Le secret professionnel de l’avocat [...] est fondamental pour le système de justice canadien. Le droit est un écheveau complexe d’intérêts, de rapports et de règles. L’intégrité de l’administration de la justice repose sur le rôle unique de l’avocat qui donne des conseils juridiques à des clients au sein de ce système complexe. La notion selon laquelle une personne doit pouvoir parler franchement à son avocat pour qu’il soit en mesure de la représenter pleinement est au cœur de ce privilège.

 

 

[23]           D’après l’avocat des défendeurs, une fois que l’existence de la relation avocat‑client est établie, toutes les communications échangées entre eux sont protégées; par conséquent, comme le MJ et la GRC avaient une relation avocat‑client en ce qui a trait aux questions visées par le protocole, celui‑ci doit également être protégé. Je ne suis pas d’accord. La jurisprudence ne reconnaît pas une portée aussi radicale au privilège de la consultation juridique, et c’est une erreur que d’assimiler l’exigence d’interpréter restrictivement les exceptions à ce privilège à une définition élargie du type de communications susceptibles d’être protégées en premier lieu. Lorsque, comme en l’espèce, la question qui se pose est de savoir si un document est protégé (par opposition au cas où l’exception au privilège est invoquée), la Cour doit appliquer le critère de l’arrêt Solosky, selon lequel chaque communication à l’égard de laquelle le privilège est revendiqué doit être considérée individuellement.

 

[24]           Au paragraphe 28 de l’arrêt Solosky, le juge Dickson précisait que « […] le privilège ne peut être invoqué que pour chaque document pris individuellement, et chacun doit répondre aux critères du privilège […]. » Le critère de Solosky relatif au privilège a été maintes fois appliqué et, contrairement à ce qu’affirme l’avocat du défendeur, cet arrêt n’a été ni infirmé ni supplanté par la jurisprudence subséquente. Dans les récents arrêts Blood Tribe et Pritchard (précités), la Cour suprême du Canada s’est fondée sur ce critère, comme l’ont fait régulièrement la Cour et la Cour d’appel fédérale (voir, p. ex., Telus Communications Inc c Canada (Procureur général), 2004 CAF 380, par. 11, [2004] ACF no 1918; Stevens (CAF), par. 19 à 21; Abi‑Mansour c Canada (Agence du revenu), 2012 CF 376, par. 2; Slansky c Canada (Procureur général), 2011 CF 1467, par. 37, 211 ACWS (3d) 288).

 

[25]           Si j’applique au protocole le critère tripartite de l’arrêt Solosky, il m’apparaît que celui‑ci ne satisfait pas au second volet dans la mesure où il ne s’agit pas d’une communication visant à demander ou à fournir un avis juridique.
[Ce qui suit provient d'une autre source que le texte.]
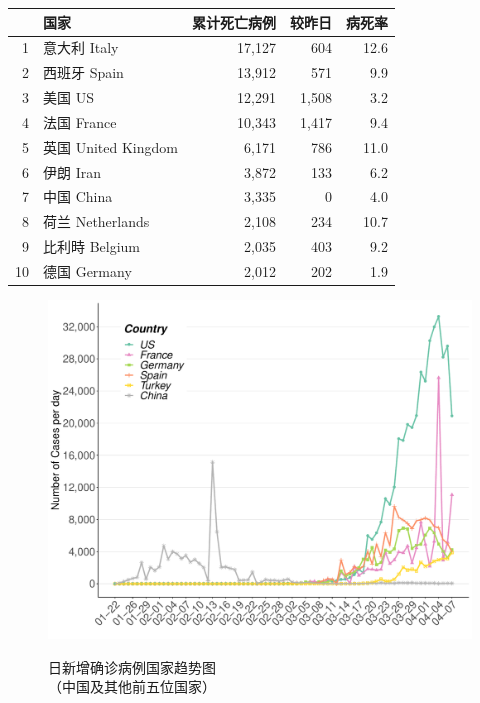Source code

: \documentclass[]{article}
\begin{document}
\begin{table}[H]
\begin{table}[H]
\begin{tabular}{rlrrr}
\toprule
  & 国家 & 累计死亡病例 & 较昨日 & 病死率\\
\midrule
\rowcolor{gray!6}  1 & 意大利 Italy & 17,127 & 604 & 12.6\\
2 & 西班牙 Spain & 13,912 & 571 & 9.9\\
\rowcolor{gray!6}  3 & 美国 US & 12,291 & 1,508 & 3.2\\
4 & 法国 France & 10,343 & 1,417 & 9.4\\
\rowcolor{gray!6}  5 & 英国 United Kingdom & 6,171 & 786 & 11.0\\
6 & 伊朗 Iran & 3,872 & 133 & 6.2\\
\rowcolor{gray!6}  7 & 中国 China & 3,335 & 0 & 4.0\\
8 & 荷兰 Netherlands & 2,108 & 234 & 10.7\\
\rowcolor{gray!6}  9 & 比利時 Belgium & 2,035 & 403 & 9.2\\
10 & 德国 Germany & 2,012 & 202 & 1.9\\
\bottomrule
\end{tabular}
\endgroup{}
\end{table} \end{table}

\begin{figure}[H]
\caption{日新增确诊病例国家趋势图 \\（中国及其他前五位国家）} %
\centering
\includegraphics[]{./input/covid2.pdf} 
\label{} %
\end{figure}
\end{document}
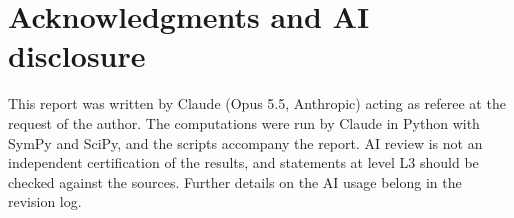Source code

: \documentclass[12pt,letterpaper]{article}
\newcommand{\Lv}[1]{\textsf{L#1}}
\theoremstyle{definition}
\begin{document}
\section*{Acknowledgments and AI disclosure}

This report was written by Claude (Opus 5.5, Anthropic) acting as referee at
the request of the author. The computations were run by Claude in Python with
SymPy and SciPy, and the scripts accompany the report. AI review is not an
independent certification of the results, and statements at level \Lv{3}
should be checked against the sources. Further details on the AI usage belong
in the revision log.
\end{document}
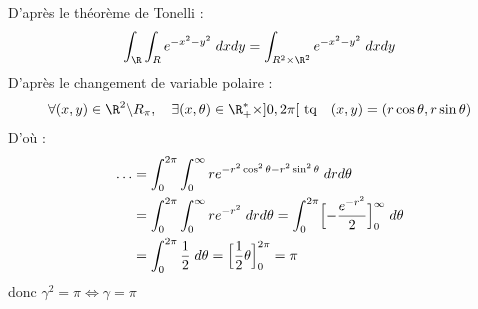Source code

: \begin{example}[Gaussienne]
    \vspace{0.5cm}
    D'après le théorème de Tonelli :
    \[ \int_\R \int_R e^{-x^2-y^2} \; dxdy  = \int_{R^2 \times \R^2} e^{-x^2-y^2} \; dxdy  \] 
    D'après le changement de variable polaire :
    \[ \forall (x,y) \in \R^2 \backslash R_\pi, \quad \exists (x,\theta) \in \R_+^* \times ]0,2\pi[ \text{ tq} \quad (x,y) = (r \cos \theta, r \sin \theta) \]
    D'où : 
    \begin{align*}
        \dots &= \int_{0}^{2\pi} \int_{0}^{\infty} r e^{-r^2 \cos^2 \theta - r^2 \sin^2 \theta} \; dr d\theta \\
            &= \int_{0}^{2\pi} \int_{0}^{\infty} r e^{-r^2} \; dr d \theta = \int_{0}^{2\pi} \Bigl[ - \frac{e^{-r^2}}{2}\Bigr]_0^\infty \; d \theta \\
            &= \int_{0}^{2\pi} \frac{1}{2} \; d \theta = \Bigl[ \frac{1}{2} \theta\Bigr]_0^{2\pi} = \pi 
    \end{align*}
    donc $ \gamma^2 = \pi \Longleftrightarrow \gamma = \pi $
\end{example}

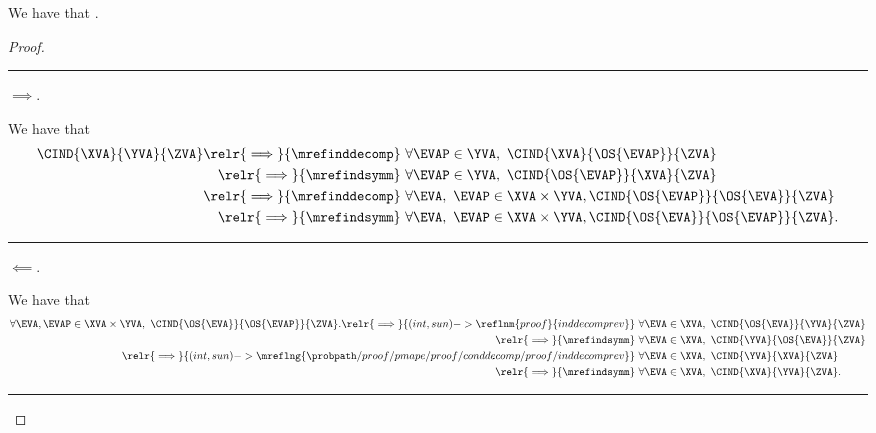 \begin{proposition}
  We have that \conddecompdef.%
\end{proposition}

\begin{proof}
  \hrule
  $\implies$.

  We have that 
  \begin{align*}
    \CIND{\XVA}{\YVA}{\ZVA} 
    \relr {\implies} {\mrefinddecomp} &\ \forall \EVAP \in \YVA,\ \CIND{\XVA}{\OS{\EVAP}}{\ZVA} \\
    \relr {\implies} {\mrefindsymm} &\ \forall \EVAP \in \YVA,\ \CIND{\OS{\EVAP}}{\XVA}{\ZVA} \\
    \relr {\implies} {\mrefinddecomp} &\ \forall \EVA,\ \EVAP \in \XVA\times\YVA, \CIND{\OS{\EVAP}}{\OS{\EVA}}{\ZVA}\\
    \relr {\implies} {\mrefindsymm} &\ \forall \EVA,\ \EVAP \in \XVA \times \YVA, \CIND{\OS{\EVA}}{\OS{\EVAP}}{\ZVA}.
  \end{align*}

  \hrule
  $\impliedby$.

  We have that 
  \begin{align*}
    \forall \EVA, \EVAP \in \XVA \times \YVA,\ \CIND{\OS{\EVA}}{\OS{\EVAP}}{\ZVA}.
    \relr {\implies} {(int,sun)->\reflnm{proof}{inddecomprev}} &\ \forall \EVA \in \XVA,\ \CIND{\OS{\EVA}}{\YVA}{\ZVA}\\
    \relr {\implies} {\mrefindsymm} &\ \forall \EVA \in \XVA,\ \CIND{\YVA}{\OS{\EVA}}{\ZVA}\\
    \relr {\implies} {(int,sun)->\mreflng{\probpath/proof/pmape/proof/conddecomp/proof/inddecomprev}} &\ \forall \EVA \in \XVA,\ \CIND{\YVA}{\XVA}{\ZVA}\\
    \relr {\implies} {\mrefindsymm} &\ \forall \EVA \in \XVA,\ \CIND{\XVA}{\YVA}{\ZVA}.
  \end{align*}
  \hrule
\end{proof}
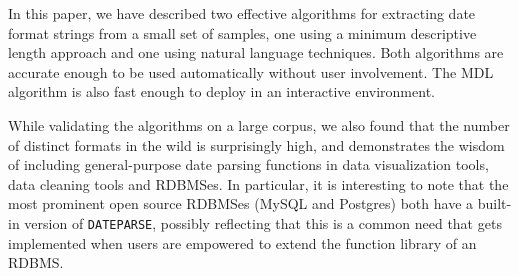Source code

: In this paper, we have described two effective algorithms for extracting date format strings from a small set of samples, one using a minimum descriptive length approach and one using natural language techniques. Both algorithms are accurate enough to be used automatically without user involvement. The MDL algorithm is also fast enough to deploy in an interactive environment.

While validating the algorithms on a large corpus, we also found that the number of distinct formats in the wild is surprisingly high, and demonstrates the wisdom of including general-purpose date parsing functions in data visualization tools, data cleaning tools and RDBMSes. In particular, it is interesting to note that the most prominent open source RDBMSes (\eg MySQL and Postgres) both have a built-in version of \texttt{DATEPARSE}, possibly reflecting that this is a common need that gets implemented when users are empowered to extend the function library of an RDBMS.
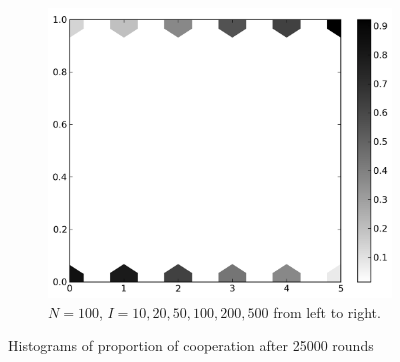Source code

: \documentclass{amsart}
\begin{document}
\begin{figure}[h!tbp]
\begin{subfigure}{.3\linewidth}
    \label{fig:pop20iter}
  \end{subfigure}
  \hspace{.01\linewidth}
  \begin{subfigure}{.3\linewidth}
    \centering
    \includegraphics[width=\linewidth]{pop100iter.png}
    \caption{$N=100$,  $I = 10,20,50,100,200,500$ from left to
      right.}
    \label{fig:pop100iter}
  \end{subfigure}
  \caption{Histograms of proportion of cooperation after 25000 rounds}
\end{figure}
\end{document}
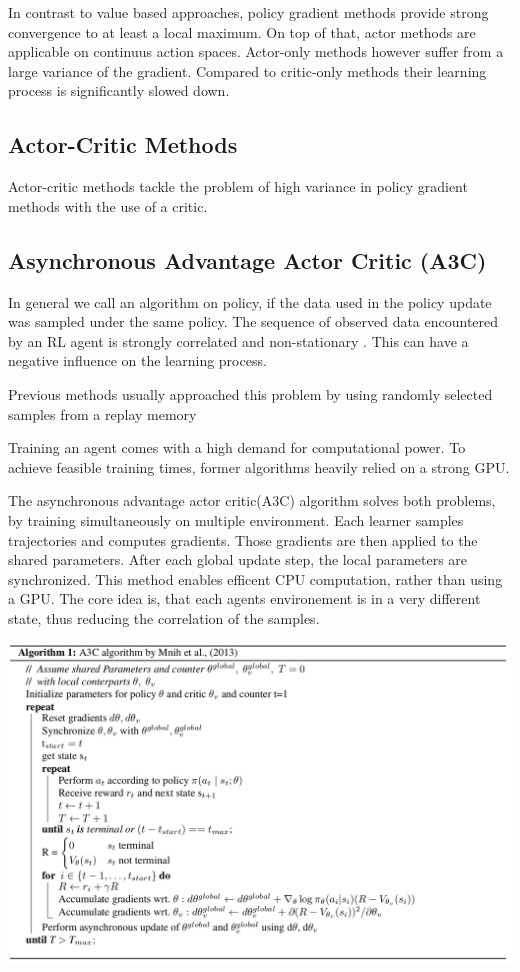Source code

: In contrast to value based approaches, policy gradient methods provide strong convergence to at least a local maximum.
On top of that, actor methods are applicable on continuus action spaces.
 \citep{Sutton00policygradient}
Actor-only methods however suffer from a large variance of the gradient. Compared to critic-only methods their learning process is significantly slowed down. \citep{Grondman12}
 

\subsection{Actor-Critic Methods}

Actor-critic methods tackle the problem of high variance in policy gradient methods with the use of a critic. 
\pagebreak

\subsection{Asynchronous Advantage Actor Critic (A3C)}

In general we call an algorithm on policy, if the data used in the policy update was sampled under the same policy. The sequence of observed data encountered by an RL agent is strongly correlated and non-stationary \citep{A3C}. This can have a negative influence on the learning process.

Previous methods usually approached this problem by using randomly selected samples from a replay memory \citep{mnih2015atari}

Training an agent comes with a high demand for computational power. To achieve feasible training times, former algorithms heavily relied on a strong GPU.

The asynchronous advantage actor critic(A3C) algorithm solves both problems, by training simultaneously on multiple environment.
Each learner samples trajectories and computes gradients. Those gradients are then applied to the shared parameters. 
After each global update step, the local parameters are synchronized.
This method enables efficent CPU computation, rather than using a GPU.
The core idea is, that each agents environement is in a very different state, thus reducing the correlation of the samples.
 
\includegraphics[scale=0.3]{bilder/aaac.png}

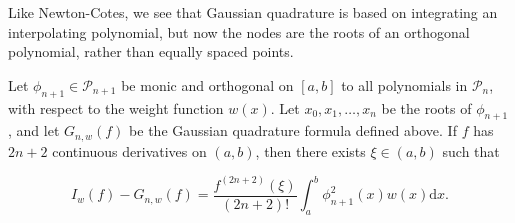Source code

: \begin{remark}
  Like Newton-Cotes, we see that Gaussian quadrature is based on integrating an interpolating polynomial, but now the nodes are the roots of an orthogonal polynomial, rather than equally spaced points.
\end{remark}

\begin{theorem}
  Let \(\phi_{n+1} \in \mathcal{P}_{n+1}\) be monic and orthogonal on \([a, b]\) to all polynomials in \(\mathcal{P}_n\), with respect to the weight function \(w(x)\). Let \(x_0, x_1, \ldots, x_n\) be the roots of \(\phi_{n+1}\), and let \(G_{n, w}(f)\) be the Gaussian quadrature formula defined above. If \(f\) has \(2 n+2\) continuous derivatives on \((a, b)\), then there exists \(\xi \in(a, b)\) such that

\[
I_w(f)-G_{n, w}(f)=\frac{f^{(2 n+2)}(\xi)}{(2 n+2)!} \int_a^b \phi_{n+1}^2(x) w(x) \mathrm{d} x .
\]
\end{theorem}
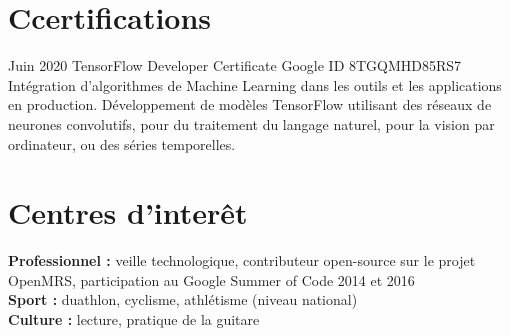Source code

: \documentclass[]{cv-style}          %
\begin{document}

\section{Ccertifications}

\begin{entrylist}
\entry
{Juin 2020}
{TensorFlow Developer Certificate}
{Google}
{ID 8TGQMHD85RS7 \\ Intégration d'algorithmes de Machine Learning dans les outils et les applications en production. Développement de modèles TensorFlow utilisant des réseaux de neurones convolutifs, pour du traitement du langage naturel, pour la vision par ordinateur, ou des séries temporelles.}
\end{entrylist}


\section{Centres d'interêt}
  \vspace{-0.2cm}
  
\textbf{Professionnel :} veille technologique,  contributeur open-source sur le projet OpenMRS, participation au Google Summer of Code 2014 et 2016 \\
\textbf{Sport :} duathlon, cyclisme, athlétisme (niveau national) \\
\textbf{Culture :} lecture, pratique de la guitare
\end{document}
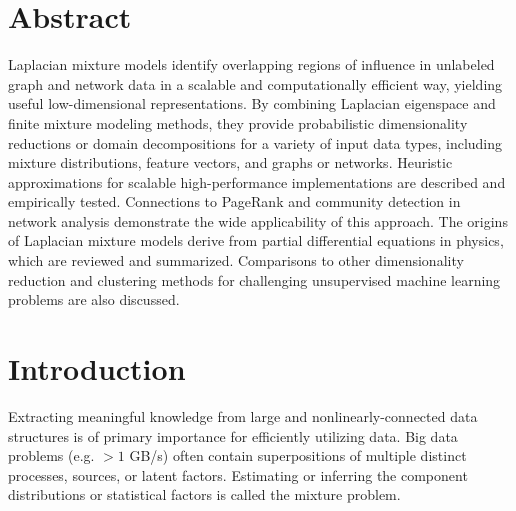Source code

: \documentclass[10pt,letterpaper]{article}
\begin{document}
\section*{Abstract}
\noindent Laplacian mixture models identify overlapping regions of influence in unlabeled graph and network data in a scalable and computationally efficient way, yielding useful low-dimensional representations.
By combining Laplacian eigenspace and finite mixture modeling methods, they provide probabilistic dimensionality reductions or domain decompositions for a variety of input data types, including mixture distributions, feature vectors, and graphs or networks.
Heuristic approximations for scalable high-performance implementations are described and empirically tested.
Connections to PageRank and community detection in network analysis demonstrate the wide applicability of this approach.
The origins of Laplacian mixture models derive from partial differential equations in physics, which are reviewed and summarized.
Comparisons to other dimensionality reduction and clustering methods for challenging unsupervised machine learning problems are also discussed.

\linenumbers

\section*{Introduction}
Extracting meaningful knowledge from large and nonlinearly-connected data structures is of primary importance for efficiently utilizing data.
Big data problems (e.g. $> 1$ GB/s) often contain superpositions of multiple distinct processes, sources, or latent factors.
Estimating or inferring the component distributions or statistical factors is called the mixture problem.
\end{document}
Comme le fait valoir justement l’avocate de la commissaire, le protocole a été négocié; les avis juridiques ne font pas l’objet de négociations entre les avocats et leurs clients. De plus, le protocole est signé et par le supposé avocat (le MJ) et par le supposé client (la GRC); en règle générale, ce n’est pas le cas des communications visant à demander ou à offrir un avis juridique. Plus important encore, le protocole ne concerne à première vue ni la recherche ni la prestation d’un avis juridique et ne contient aucun conseil. Il s’agit plutôt d’une entente rédigée en termes impératifs, censée imposer des obligations et au MJ et à la GRC. Autrement dit, les parties à l’entente ont dépassé le stade consistant à demander ou à obtenir des avis, et ont signé un document qui illustre leur compréhension des rôles et obligations qui leur incombent respectivement lorsque la GRC est en possession de documents, obtenus grâce à ses pouvoirs d’enquête criminelle, qui peuvent se révéler pertinents dans le cadre de litiges civils intentés contre la Couronne fédérale. À cet égard, ce protocole ne diffère en rien des autres PE cités par l’avocate de la demanderesse, ni d’ailleurs des autres ententes que le MJ pourrait conclure avec toute autre direction ou entité gouvernementale.

 

[26]           C’est ce qui ressort de la clause de déclaration d’objet figurant au paragraphe 4 des considérants, qui prévoit que le protocole [traduction] « […] se propose d’instaurer un mécanisme permettant au procureur général du Canada et à la GRC de s’acquitter de leurs rôles respectifs lorsque les dossiers d’enquête criminelle de la GRC contiennent des documents qui peuvent se révéler pertinents pour les litiges civils où la Couronne fédérale agit comme partie ». Cette clause démontre bien que le protocole est et devait être une entente dans laquelle sont exposés en détail les rôles et obligations respectifs de chaque partie tels qu’elles les conçoivent, plutôt qu’un avis juridique ou une communication visant à demander ou à fournir un avis juridique.

 

[27]           L’avocat des défendeurs soutient que le protocole est tout à fait conforme aux instructions communiquées à l’avocat auxquelles renvoie la décision Ministry of Community and Social Services c Cropley et al (2004), 70 OR (3d) 680, ordonnances PO‑2719 et PO‑2784, dont il a été établi qu’elles étaient protégées et qu’elles échappaient de ce fait à la divulgation au titre de la législation ontarienne sur l’accès à l’information. Je ne suis pas d’accord et j’estime que les documents dont il était question dans cette affaire n’ont strictement rien à voir avec le protocole. Les décisions ontariennes concernaient toutes des demandes de communication d’instructions et d’avis permanents destinés aux avocats sur la manière de mener la poursuite; ces documents avaient été rédigés par des avocats internes du ministère et devaient être transmis aux avocats engagés pour représenter le ministère. En l’espèce cependant, le protocole ne fournit ni avis ni instruction, mais constate plutôt, comme nous l’avons mentionné, une entente entre le MJ et la GRC quant à leurs rôles et responsabilités respectifs.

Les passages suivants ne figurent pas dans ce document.